Down to the last word, output the records below, skipping any images.
[[ EXERCISE INPUTS open ]]
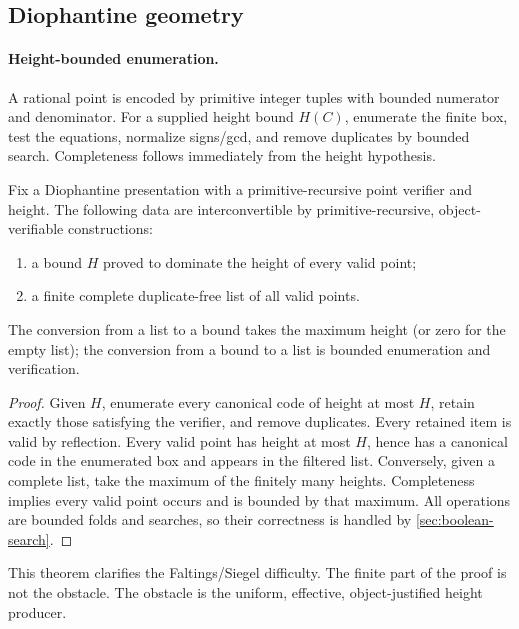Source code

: \subsection{Diophantine geometry}

\paragraph{Height-bounded enumeration.}
A rational point is encoded by primitive integer tuples with bounded numerator and denominator.  For a supplied height bound \(H(C)\), enumerate the finite box, test the equations, normalize signs/gcd, and remove duplicates by bounded search.  Completeness follows immediately from the height hypothesis.

\begin{theorem}\label{thm:height-list}
Fix a Diophantine presentation with a primitive-recursive point verifier and height.  The following data are interconvertible by primitive-recursive, object-verifiable constructions:
\begin{enumerate}[label=(\roman*)]
  \item a bound \(H\) proved to dominate the height of every valid point;
  \item a finite complete duplicate-free list of all valid points.
\end{enumerate}
The conversion from a list to a bound takes the maximum height (or zero for the empty list); the conversion from a bound to a list is bounded enumeration and verification.
\end{theorem}

\begin{proof}
Given \(H\), enumerate every canonical code of height at most \(H\), retain exactly those satisfying the verifier, and remove duplicates.  Every retained item is valid by reflection.  Every valid point has height at most \(H\), hence has a canonical code in the enumerated box and appears in the filtered list.  Conversely, given a complete list, take the maximum of the finitely many heights.  Completeness implies every valid point occurs and is bounded by that maximum.  All operations are bounded folds and searches, so their correctness is handled by \cref{sec:boolean-search}.
\end{proof}

This theorem clarifies the Faltings/Siegel difficulty.  The finite part of the proof is not the obstacle.  The obstacle is the uniform, effective, object-justified height producer.

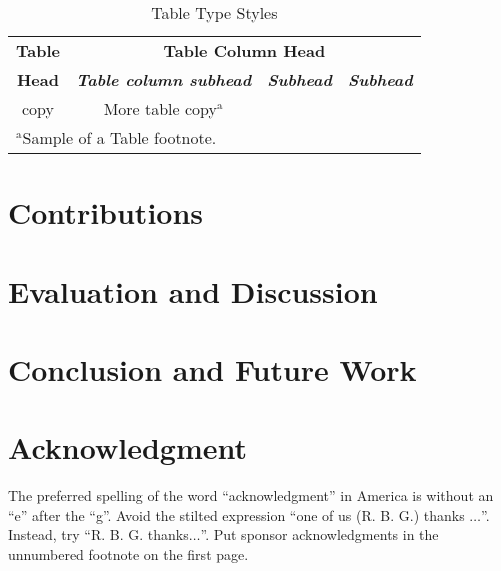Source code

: \documentclass[conference]{IEEEtran}
\begin{document}
\begin{table}[htbp]
\caption{Table Type Styles}
\begin{center}
\begin{tabular}{|c|c|c|c|}
\hline
\textbf{Table}&\multicolumn{3}{|c|}{\textbf{Table Column Head}} \\
\cline{2-4} 
\textbf{Head} & \textbf{\textit{Table column subhead}}& \textbf{\textit{Subhead}}& \textbf{\textit{Subhead}} \\
\hline
copy& More table copy$^{\mathrm{a}}$& &  \\
\hline
\multicolumn{4}{l}{$^{\mathrm{a}}$Sample of a Table footnote.}
\end{tabular}
\label{tab1}
\end{center}
\end{table}


\section{Contributions}



\section{Evaluation and Discussion}



\section{Conclusion and Future Work}



\section*{Acknowledgment}

The preferred spelling of the word ``acknowledgment'' in America is without 
an ``e'' after the ``g''. Avoid the stilted expression ``one of us (R. B. 
G.) thanks $\ldots$''. Instead, try ``R. B. G. thanks$\ldots$''. Put sponsor 
acknowledgments in the unnumbered footnote on the first page.



\end{document}
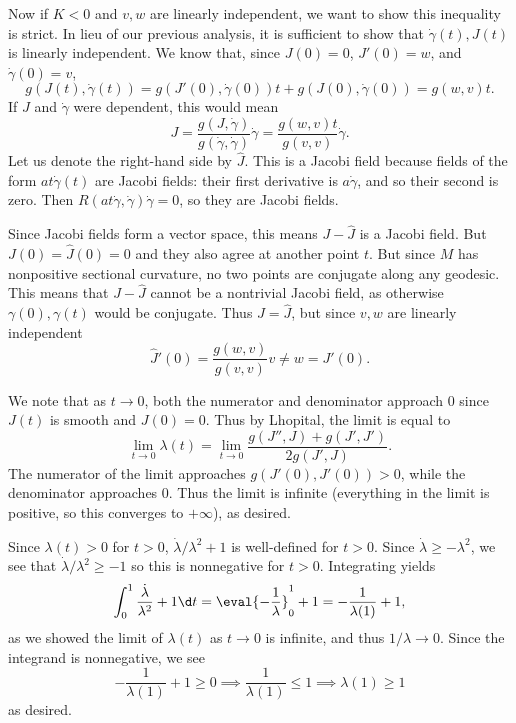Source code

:     Now if $K<0$ and $v,w$ are linearly independent, we want to show this inequality is strict.
    In lieu of our previous analysis, it is sufficient to show that $\dot\gamma(t),J(t)$ is linearly independent.
    We know that, since $J(0)=0$, $J'(0)=w$, and $\dot\gamma(0)=v$,
    $$ g(J(t),\dot\gamma(t)) = g(J'(0),\dot\gamma(0))t + g(J(0),\dot\gamma(0)) = g(w,v)t . $$
    If $J$ and $\dot\gamma$ were dependent, this would mean
    $$ J = \frac{g(J,\dot\gamma)}{g(\dot\gamma,\dot\gamma)}\dot\gamma = \frac{g(w,v)t}{g(v,v)}\dot\gamma . $$
    Let us denote the right-hand side by $\hat J$.
    This is a Jacobi field because fields of the form $at\dot\gamma(t)$ are Jacobi fields: their first derivative
    is $a\dot\gamma$, and so their second is zero.
    Then $R(at\dot\gamma,\dot\gamma)\dot\gamma=0$, so they are Jacobi fields.

    Since Jacobi fields form a vector space, this means $J-\hat J$ is a Jacobi field.
    But $J(0)=\hat J(0)=0$ and they also agree at another point $t$.
    But since $M$ has nonpositive sectional curvature, no two points are conjugate along any geodesic.
    This means that $J-\hat J$ cannot be a nontrivial Jacobi field, as otherwise $\gamma(0),\gamma(t)$ would be
    conjugate.
    Thus $J=\hat J$, but since $v,w$ are linearly independent
    $$ \hat J'(0) = \frac{g(w,v)}{g(v,v)}v \neq w = J'(0) . $$
 
    \item We note that as $t\to0$, both the numerator and denominator approach $0$ since $J(t)$ is smooth and $J(0)=0$.
    Thus by Lhopital, the limit is equal to
    $$ \lim_{t\to0}\lambda(t) = \lim_{t\to0}\frac{g(J'',J) + g(J',J')}{2g(J',J)} . $$
    The numerator of the limit approaches $g(J'(0),J'(0))>0$, while the denominator approaches $0$.
    Thus the limit is infinite (everything in the limit is positive, so this converges to $+\infty$), as desired.

    Since $\lambda(t)>0$ for $t>0$, $\dot\lambda/\lambda^2+1$ is well-defined for $t>0$.
    Since $\dot\lambda\geq-\lambda^2$, we see that $\dot\lambda/\lambda^2\geq-1$ so this is nonnegative for $t>0$.
    Integrating yields
    $$ \int_0^1\frac{\dot\lambda}{\lambda^2} + 1\d t = \eval{-\frac1{\lambda}}^1_0 + 1 = -\frac1{\lambda(1)} + 1 , $$
    as we showed the limit of $\lambda(t)$ as $t\to0$ is infinite, and thus $1/\lambda\to0$.
    Since the integrand is nonnegative, we see
    $$ -\frac1{\lambda(1)} + 1 \geq 0 \implies \frac1{\lambda(1)} \leq 1 \implies \lambda(1) \geq 1 $$
    as desired.

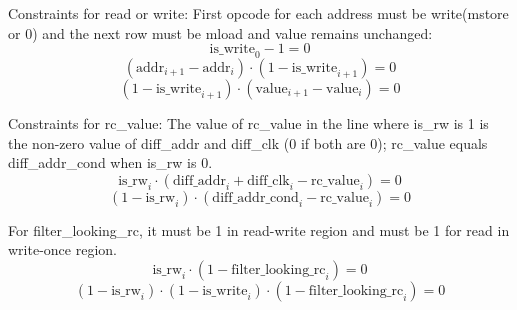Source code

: Constraints for read or write: First opcode for each address must be write(mstore or 0) and the next row must be mload and value remains unchanged:
\[ \mathrm{is\_write}_0-1=0 \]
\[ (\mathrm{addr}_{i+1}-\mathrm{addr}_i) \cdot (1-\mathrm{is\_write}_{i+1})=0 \]
\[ (1-\mathrm{is\_write}_{i+1}) \cdot (\mathrm{value}_{i+1}-\mathrm{value}_i)=0 \]

Constraints for rc\_value:
The value of rc\_value in the line where is\_rw is 1 is the non-zero value of diff\_addr and diff\_clk (0 if both are 0); rc\_value equals diff\_addr\_cond when is\_rw is 0.
\[ \mathrm{is\_rw}_i \cdot (\mathrm{diff\_addr}_i + \mathrm{diff\_clk}_i - \mathrm{rc\_value}_i)=0 \]
\[ (1-\mathrm{is\_rw}_i) \cdot (\mathrm{diff\_addr\_cond}_i - \mathrm{rc\_value}_i)=0 \]

For filter\_looking\_rc, it must be 1 in read-write region and must be 1 for read in write-once region.
\[ \mathrm{is\_rw}_i \cdot (1-\mathrm{filter\_looking\_rc}_i)=0 \]
\[ (1-\mathrm{is\_rw}_i) \cdot (1-\mathrm{is\_write}_i) \cdot (1-\mathrm{filter\_looking\_rc}_i)=0 \]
[[ EXERCISE INPUTS closed ]]
REPLY:
Source code

: \subsection{Diophantine geometry}

\paragraph{Height-bounded enumeration.}
A rational point is encoded by primitive integer tuples with bounded numerator and denominator.  For a supplied height bound \(H(C)\), enumerate the finite box, test the equations, normalize signs/gcd, and remove duplicates by bounded search.  Completeness follows immediately from the height hypothesis.

\begin{theorem}\label{thm:height-list}
Fix a Diophantine presentation with a primitive-recursive point verifier and height.  The following data are interconvertible by primitive-recursive, object-verifiable constructions:
\begin{enumerate}[label=(\roman*)]
  \item a bound \(H\) proved to dominate the height of every valid point;
  \item a finite complete duplicate-free list of all valid points.
\end{enumerate}
The conversion from a list to a bound takes the maximum height (or zero for the empty list); the conversion from a bound to a list is bounded enumeration and verification.
\end{theorem}

\begin{proof}
Given \(H\), enumerate every canonical code of height at most \(H\), retain exactly those satisfying the verifier, and remove duplicates.  Every retained item is valid by reflection.  Every valid point has height at most \(H\), hence has a canonical code in the enumerated box and appears in the filtered list.  Conversely, given a complete list, take the maximum of the finitely many heights.  Completeness implies every valid point occurs and is bounded by that maximum.  All operations are bounded folds and searches, so their correctness is handled by \cref{sec:boolean-search}.
\end{proof}

This theorem clarifies the Faltings/Siegel difficulty.  The finite part of the proof is not the obstacle.  The obstacle is the uniform, effective, object-justified height producer.

Source code

: \documentclass[conference]{IEEEtran}
\begin{document}
\begin{table}[htbp]
\caption{Table Type Styles}
\begin{center}
\begin{tabular}{|c|c|c|c|}
\hline
\textbf{Table}&\multicolumn{3}{|c|}{\textbf{Table Column Head}} \\
\cline{2-4} 
\textbf{Head} & \textbf{\textit{Table column subhead}}& \textbf{\textit{Subhead}}& \textbf{\textit{Subhead}} \\
\hline
copy& More table copy$^{\mathrm{a}}$& &  \\
\hline
\multicolumn{4}{l}{$^{\mathrm{a}}$Sample of a Table footnote.}
\end{tabular}
\label{tab1}
\end{center}
\end{table}


\section{Contributions}



\section{Evaluation and Discussion}



\section{Conclusion and Future Work}



\section*{Acknowledgment}

The preferred spelling of the word ``acknowledgment'' in America is without 
an ``e'' after the ``g''. Avoid the stilted expression ``one of us (R. B. 
G.) thanks $\ldots$''. Instead, try ``R. B. G. thanks$\ldots$''. Put sponsor 
acknowledgments in the unnumbered footnote on the first page.



\end{document}
Source code

:     Now if $K<0$ and $v,w$ are linearly independent, we want to show this inequality is strict.
    In lieu of our previous analysis, it is sufficient to show that $\dot\gamma(t),J(t)$ is linearly independent.
    We know that, since $J(0)=0$, $J'(0)=w$, and $\dot\gamma(0)=v$,
    $$ g(J(t),\dot\gamma(t)) = g(J'(0),\dot\gamma(0))t + g(J(0),\dot\gamma(0)) = g(w,v)t . $$
    If $J$ and $\dot\gamma$ were dependent, this would mean
    $$ J = \frac{g(J,\dot\gamma)}{g(\dot\gamma,\dot\gamma)}\dot\gamma = \frac{g(w,v)t}{g(v,v)}\dot\gamma . $$
    Let us denote the right-hand side by $\hat J$.
    This is a Jacobi field because fields of the form $at\dot\gamma(t)$ are Jacobi fields: their first derivative
    is $a\dot\gamma$, and so their second is zero.
    Then $R(at\dot\gamma,\dot\gamma)\dot\gamma=0$, so they are Jacobi fields.

    Since Jacobi fields form a vector space, this means $J-\hat J$ is a Jacobi field.
    But $J(0)=\hat J(0)=0$ and they also agree at another point $t$.
    But since $M$ has nonpositive sectional curvature, no two points are conjugate along any geodesic.
    This means that $J-\hat J$ cannot be a nontrivial Jacobi field, as otherwise $\gamma(0),\gamma(t)$ would be
    conjugate.
    Thus $J=\hat J$, but since $v,w$ are linearly independent
    $$ \hat J'(0) = \frac{g(w,v)}{g(v,v)}v \neq w = J'(0) . $$
 
    \item We note that as $t\to0$, both the numerator and denominator approach $0$ since $J(t)$ is smooth and $J(0)=0$.
    Thus by Lhopital, the limit is equal to
    $$ \lim_{t\to0}\lambda(t) = \lim_{t\to0}\frac{g(J'',J) + g(J',J')}{2g(J',J)} . $$
    The numerator of the limit approaches $g(J'(0),J'(0))>0$, while the denominator approaches $0$.
    Thus the limit is infinite (everything in the limit is positive, so this converges to $+\infty$), as desired.

    Since $\lambda(t)>0$ for $t>0$, $\dot\lambda/\lambda^2+1$ is well-defined for $t>0$.
    Since $\dot\lambda\geq-\lambda^2$, we see that $\dot\lambda/\lambda^2\geq-1$ so this is nonnegative for $t>0$.
    Integrating yields
    $$ \int_0^1\frac{\dot\lambda}{\lambda^2} + 1\d t = \eval{-\frac1{\lambda}}^1_0 + 1 = -\frac1{\lambda(1)} + 1 , $$
    as we showed the limit of $\lambda(t)$ as $t\to0$ is infinite, and thus $1/\lambda\to0$.
    Since the integrand is nonnegative, we see
    $$ -\frac1{\lambda(1)} + 1 \geq 0 \implies \frac1{\lambda(1)} \leq 1 \implies \lambda(1) \geq 1 $$
    as desired.

Source code

: Constraints for read or write: First opcode for each address must be write(mstore or 0) and the next row must be mload and value remains unchanged:
\[ \mathrm{is\_write}_0-1=0 \]
\[ (\mathrm{addr}_{i+1}-\mathrm{addr}_i) \cdot (1-\mathrm{is\_write}_{i+1})=0 \]
\[ (1-\mathrm{is\_write}_{i+1}) \cdot (\mathrm{value}_{i+1}-\mathrm{value}_i)=0 \]

Constraints for rc\_value:
The value of rc\_value in the line where is\_rw is 1 is the non-zero value of diff\_addr and diff\_clk (0 if both are 0); rc\_value equals diff\_addr\_cond when is\_rw is 0.
\[ \mathrm{is\_rw}_i \cdot (\mathrm{diff\_addr}_i + \mathrm{diff\_clk}_i - \mathrm{rc\_value}_i)=0 \]
\[ (1-\mathrm{is\_rw}_i) \cdot (\mathrm{diff\_addr\_cond}_i - \mathrm{rc\_value}_i)=0 \]

For filter\_looking\_rc, it must be 1 in read-write region and must be 1 for read in write-once region.
\[ \mathrm{is\_rw}_i \cdot (1-\mathrm{filter\_looking\_rc}_i)=0 \]
\[ (1-\mathrm{is\_rw}_i) \cdot (1-\mathrm{is\_write}_i) \cdot (1-\mathrm{filter\_looking\_rc}_i)=0 \]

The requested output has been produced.